WHAT NEEDS TO BE DONE: Would you repeat the entries below word for word and omit the pictures?

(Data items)
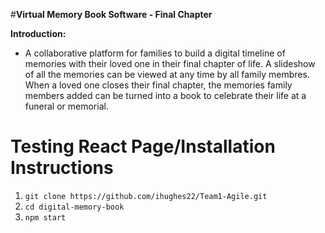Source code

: #**Virtual Memory Book Software - Final Chapter**

**Introduction:**
  - A collaborative platform for families to build a digital timeline of memories with their loved one in their final chapter of life. A slideshow of all the memories can be viewed at any time by all family membres. When a loved one closes their final chapter, the memories family members added can be turned into a book to celebrate their life at a funeral or memorial.


# Testing React Page/Installation Instructions
1. `git clone https://github.com/ihughes22/Team1-Agile.git`
2. `cd digital-memory-book`
3. `npm start`
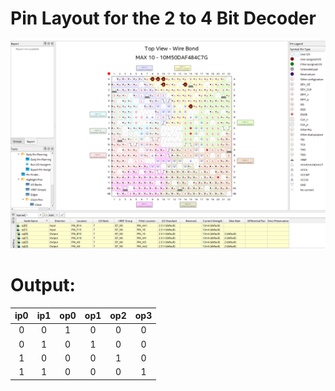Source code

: # Pin Layout for the 2 to 4 Bit Decoder

<img src="/Year%202/Digital%20Design/.assets/E05_Run2_PinLayout.png" alt="Pin Layout for the 2 to 4 Bit Decoder" title="Pin Layout for the 2 to 4 Bit Decoder" data-align="center">

# Output:

| ip0 | ip1 | op0 | op1 | op2 | op3 |
| :-: | :-: | :-: | :-: | :-: | :-: |
|  0  |  0  |  1  |  0  |  0  |  0  |
|  0  |  1  |  0  |  1  |  0  |  0  |
|  1  |  0  |  0  |  0  |  1  |  0  |
|  1  |  1  |  0  |  0  |  0  |  1  |
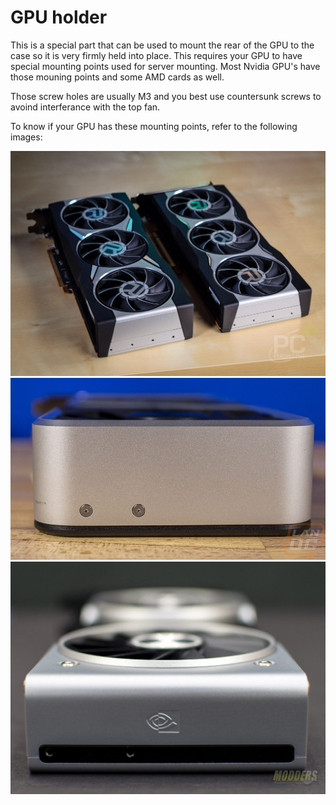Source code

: # GPU holder

This is a special part that can be used to mount the rear of the GPU to the case so it is very firmly held into place. This requires your GPU to have special mounting points used for server mounting. Most Nvidia GPU's have those mouning points and some AMD cards as well.

Those screw holes are usually M3 and you best use countersunk screws to avoind interferance with the top fan.

To know if your GPU has these mounting points, refer to the following images:

<img src="./mounts1.jpg" width="600">

<img src="./mounts2.jpg" width="600">

<img src="./mounts3.jpg" width="600">
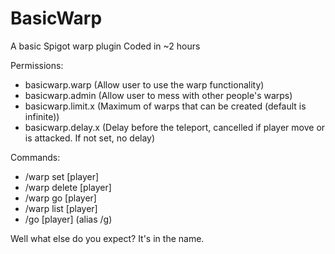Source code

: # BasicWarp
A basic Spigot warp plugin
Coded in ~2 hours

Permissions:
- basicwarp.warp (Allow user to use the warp functionality)
- basicwarp.admin (Allow user to mess with other people's warps)
- basicwarp.limit.x (Maximum of warps that can be created (default is infinite))
- basicwarp.delay.x (Delay before the teleport, cancelled if player move or is attacked. If not set, no delay)

Commands:
 - /warp set <name> [player]
 - /warp delete <name> [player]
 - /warp go <name> [player]
 - /warp list [player]
 - /go <name> [player] (alias /g)


Well what else do you expect? It's in the name.
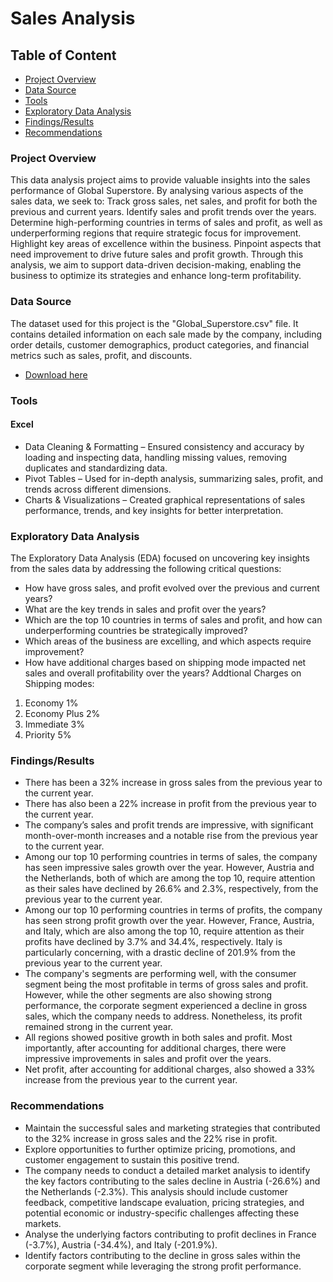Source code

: # Sales Analysis

## Table of Content

- [Project Overview](#Project-Overview)
- [ Data Source](#Data-Source)
- [Tools](#Tools)
- [Exploratory Data Analysis](#Exploratory-Data-Analysis)
- [Findings/Results](#Findings/Results)
- [Recommendations](#Recommendations)

### Project Overview

 This data analysis project aims to provide valuable insights into the sales performance of Global Superstore. By analysing various aspects of the sales data, we seek to:
Track gross sales, net sales, and profit for both the previous and current years.
Identify sales and profit trends over the years.
Determine high-performing countries in terms of sales and profit, as well as underperforming regions that require strategic focus for improvement.
Highlight key areas of excellence within the business.
Pinpoint aspects that need improvement to drive future sales and profit growth.
Through this analysis, we aim to support data-driven decision-making, enabling the business to optimize its strategies and enhance long-term profitability.

### Data Source

The dataset used for this project is the "Global_Superstore.csv" file. It contains detailed information on each sale made by the company, including order details, customer demographics, product categories, and financial metrics such as sales, profit, and discounts.
- [Download here](https://github.com/yiadomboakye/Performance-Tracking-Dashboard_Excel/blob/main/Global_Superstore(CSV)%20(version%201).xl)

### Tools
#### Excel
- Data Cleaning & Formatting – Ensured consistency and accuracy by loading and inspecting data, handling missing values, removing duplicates and standardizing data.
- Pivot Tables – Used for in-depth analysis, summarizing sales, profit, and trends across different dimensions.
- Charts & Visualizations – Created graphical representations of sales performance, trends, and key insights for better interpretation.

### Exploratory Data Analysis
The Exploratory Data Analysis (EDA) focused on uncovering key insights from the sales data by addressing the following critical questions:
-	How have gross sales, and profit evolved over the previous and current years?
-	What are the key trends in sales and profit over the years?
-	Which are the top 10 countries in terms of sales and profit, and how can underperforming countries be strategically improved?
-	Which areas of the business are excelling, and which aspects require improvement?
-	How have additional charges based on shipping mode impacted net sales and overall profitability over the years?
  Addtional Charges on Shipping modes:
  1. 	Economy	1%
  2. 	Economy Plus 2%
  3. Immediate	3%
  4. Priority	5%

### Findings/Results
- There has been a 32% increase in gross sales from the previous year to the current year.
- There has also been a 22% increase in profit from the previous year to the current year.
- The company’s sales and profit trends are impressive, with significant month-over-month increases and a notable rise from the previous year to the current year.
- Among our top 10 performing countries in terms of sales, the company has seen impressive sales growth over the year. However, Austria and the Netherlands, both of which are among the top 10, require attention as their sales have declined by 26.6% and 2.3%, respectively, from the previous year to the current year.
- Among our top 10 performing countries in terms of profits, the company has seen strong profit growth over the year. However, France, Austria, and Italy, which are also among the top 10, require attention as their profits have declined by 3.7% and 34.4%, respectively. Italy is particularly concerning, with a drastic decline of 201.9% from the previous year to the current year.
- The company's segments are performing well, with the consumer segment being the most profitable in terms of gross sales and profit. However, while the other segments are also showing strong performance, the corporate segment experienced a decline in gross sales, which the company needs to address. Nonetheless, its profit remained strong in the current year.
- All regions showed positive growth in both sales and profit. Most importantly, after accounting for additional charges, there were impressive improvements in sales and profit over the years.
- Net profit, after accounting for additional charges, also showed a 33% increase from the previous year to the current year.

### Recommendations
- Maintain the successful sales and marketing strategies that contributed to the 32% increase in gross sales and the 22% rise in profit.
- Explore opportunities to further optimize pricing, promotions, and customer engagement to sustain this positive trend.
- The company needs to conduct a detailed market analysis to identify the key factors contributing to the sales decline in Austria (-26.6%) and the Netherlands (-2.3%). This analysis should include customer feedback, competitive landscape evaluation, pricing strategies, and potential economic or industry-specific challenges affecting these markets.
- Analyse the underlying factors contributing to profit declines in France (-3.7%), Austria (-34.4%), and Italy (-201.9%).
- Identify factors contributing to the decline in gross sales within the corporate segment while leveraging the strong profit performance.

SOLUTION FOR THIS TASK:
Source code

: #**Virtual Memory Book Software - Final Chapter**

**Introduction:**
  - A collaborative platform for families to build a digital timeline of memories with their loved one in their final chapter of life. A slideshow of all the memories can be viewed at any time by all family membres. When a loved one closes their final chapter, the memories family members added can be turned into a book to celebrate their life at a funeral or memorial.


# Testing React Page/Installation Instructions
1. `git clone https://github.com/ihughes22/Team1-Agile.git`
2. `cd digital-memory-book`
3. `npm start`
Source code

: # Pin Layout for the 2 to 4 Bit Decoder

<img src="/Year%202/Digital%20Design/.assets/E05_Run2_PinLayout.png" alt="Pin Layout for the 2 to 4 Bit Decoder" title="Pin Layout for the 2 to 4 Bit Decoder" data-align="center">

# Output:

| ip0 | ip1 | op0 | op1 | op2 | op3 |
| :-: | :-: | :-: | :-: | :-: | :-: |
|  0  |  0  |  1  |  0  |  0  |  0  |
|  0  |  1  |  0  |  1  |  0  |  0  |
|  1  |  0  |  0  |  0  |  1  |  0  |
|  1  |  1  |  0  |  0  |  0  |  1  |
Source code

: # GPU holder

This is a special part that can be used to mount the rear of the GPU to the case so it is very firmly held into place. This requires your GPU to have special mounting points used for server mounting. Most Nvidia GPU's have those mouning points and some AMD cards as well.

Those screw holes are usually M3 and you best use countersunk screws to avoind interferance with the top fan.

To know if your GPU has these mounting points, refer to the following images:

<img src="./mounts1.jpg" width="600">

<img src="./mounts2.jpg" width="600">

<img src="./mounts3.jpg" width="600">
Source code

: # BasicWarp
A basic Spigot warp plugin
Coded in ~2 hours

Permissions:
- basicwarp.warp (Allow user to use the warp functionality)
- basicwarp.admin (Allow user to mess with other people's warps)
- basicwarp.limit.x (Maximum of warps that can be created (default is infinite))
- basicwarp.delay.x (Delay before the teleport, cancelled if player move or is attacked. If not set, no delay)

Commands:
 - /warp set <name> [player]
 - /warp delete <name> [player]
 - /warp go <name> [player]
 - /warp list [player]
 - /go <name> [player] (alias /g)


Well what else do you expect? It's in the name.
Source code

: # Sales Analysis

## Table of Content

- [Project Overview](#Project-Overview)
- [ Data Source](#Data-Source)
- [Tools](#Tools)
- [Exploratory Data Analysis](#Exploratory-Data-Analysis)
- [Findings/Results](#Findings/Results)
- [Recommendations](#Recommendations)

### Project Overview

 This data analysis project aims to provide valuable insights into the sales performance of Global Superstore. By analysing various aspects of the sales data, we seek to:
Track gross sales, net sales, and profit for both the previous and current years.
Identify sales and profit trends over the years.
Determine high-performing countries in terms of sales and profit, as well as underperforming regions that require strategic focus for improvement.
Highlight key areas of excellence within the business.
Pinpoint aspects that need improvement to drive future sales and profit growth.
Through this analysis, we aim to support data-driven decision-making, enabling the business to optimize its strategies and enhance long-term profitability.

### Data Source

The dataset used for this project is the "Global_Superstore.csv" file. It contains detailed information on each sale made by the company, including order details, customer demographics, product categories, and financial metrics such as sales, profit, and discounts.
- [Download here](https://github.com/yiadomboakye/Performance-Tracking-Dashboard_Excel/blob/main/Global_Superstore(CSV)%20(version%201).xl)

### Tools
#### Excel
- Data Cleaning & Formatting – Ensured consistency and accuracy by loading and inspecting data, handling missing values, removing duplicates and standardizing data.
- Pivot Tables – Used for in-depth analysis, summarizing sales, profit, and trends across different dimensions.
- Charts & Visualizations – Created graphical representations of sales performance, trends, and key insights for better interpretation.

### Exploratory Data Analysis
The Exploratory Data Analysis (EDA) focused on uncovering key insights from the sales data by addressing the following critical questions:
-	How have gross sales, and profit evolved over the previous and current years?
-	What are the key trends in sales and profit over the years?
-	Which are the top 10 countries in terms of sales and profit, and how can underperforming countries be strategically improved?
-	Which areas of the business are excelling, and which aspects require improvement?
-	How have additional charges based on shipping mode impacted net sales and overall profitability over the years?
  Addtional Charges on Shipping modes:
  1. 	Economy	1%
  2. 	Economy Plus 2%
  3. Immediate	3%
  4. Priority	5%

### Findings/Results
- There has been a 32% increase in gross sales from the previous year to the current year.
- There has also been a 22% increase in profit from the previous year to the current year.
- The company’s sales and profit trends are impressive, with significant month-over-month increases and a notable rise from the previous year to the current year.
- Among our top 10 performing countries in terms of sales, the company has seen impressive sales growth over the year. However, Austria and the Netherlands, both of which are among the top 10, require attention as their sales have declined by 26.6% and 2.3%, respectively, from the previous year to the current year.
- Among our top 10 performing countries in terms of profits, the company has seen strong profit growth over the year. However, France, Austria, and Italy, which are also among the top 10, require attention as their profits have declined by 3.7% and 34.4%, respectively. Italy is particularly concerning, with a drastic decline of 201.9% from the previous year to the current year.
- The company's segments are performing well, with the consumer segment being the most profitable in terms of gross sales and profit. However, while the other segments are also showing strong performance, the corporate segment experienced a decline in gross sales, which the company needs to address. Nonetheless, its profit remained strong in the current year.
- All regions showed positive growth in both sales and profit. Most importantly, after accounting for additional charges, there were impressive improvements in sales and profit over the years.
- Net profit, after accounting for additional charges, also showed a 33% increase from the previous year to the current year.

### Recommendations
- Maintain the successful sales and marketing strategies that contributed to the 32% increase in gross sales and the 22% rise in profit.
- Explore opportunities to further optimize pricing, promotions, and customer engagement to sustain this positive trend.
- The company needs to conduct a detailed market analysis to identify the key factors contributing to the sales decline in Austria (-26.6%) and the Netherlands (-2.3%). This analysis should include customer feedback, competitive landscape evaluation, pricing strategies, and potential economic or industry-specific challenges affecting these markets.
- Analyse the underlying factors contributing to profit declines in France (-3.7%), Austria (-34.4%), and Italy (-201.9%).
- Identify factors contributing to the decline in gross sales within the corporate segment while leveraging the strong profit performance.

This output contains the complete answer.